What is needed is the number of lines below that contain the word "host", with no other output.

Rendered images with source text
☆ ☆ ☆ ☆
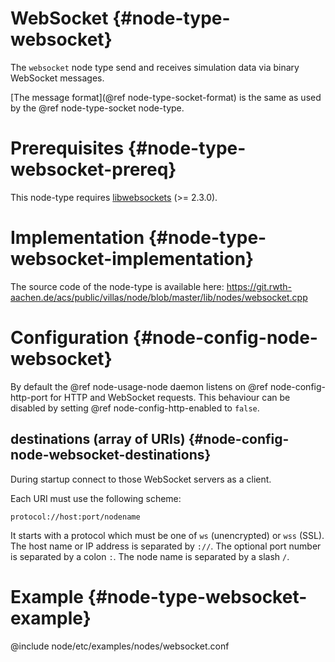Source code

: # WebSocket {#node-type-websocket}

The `websocket` node type send and receives simulation data via binary WebSocket messages.

[The message format](@ref node-type-socket-format) is the same as used by the @ref node-type-socket node-type.

# Prerequisites {#node-type-websocket-prereq}

This node-type requires [libwebsockets](http://libwebsockets.org) (>= 2.3.0).

# Implementation {#node-type-websocket-implementation}

The source code of the node-type is available here:
https://git.rwth-aachen.de/acs/public/villas/node/blob/master/lib/nodes/websocket.cpp

# Configuration {#node-config-node-websocket}

By default the @ref node-usage-node daemon listens on @ref node-config-http-port for HTTP and WebSocket requests.
This behaviour can be disabled by setting @ref node-config-http-enabled to `false`.

## destinations (array of URIs) {#node-config-node-websocket-destinations}

During startup connect to those WebSocket servers as a client.

Each URI must use the following scheme:

```
protocol://host:port/nodename
```

It starts with a protocol which must be one of `ws` (unencrypted) or `wss` (SSL).
The host name or IP address is separated by `://`.
The optional port number is separated by a colon `:`.
The node name is separated by a slash `/`.

# Example {#node-type-websocket-example}

@include node/etc/examples/nodes/websocket.conf
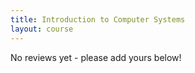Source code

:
 ```yaml
---
title: Introduction to Computer Systems
layout: course
---
```


No reviews yet - please add yours below!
☆ ☆ ☆ ☆
THE COMPLETED TASK ▸
2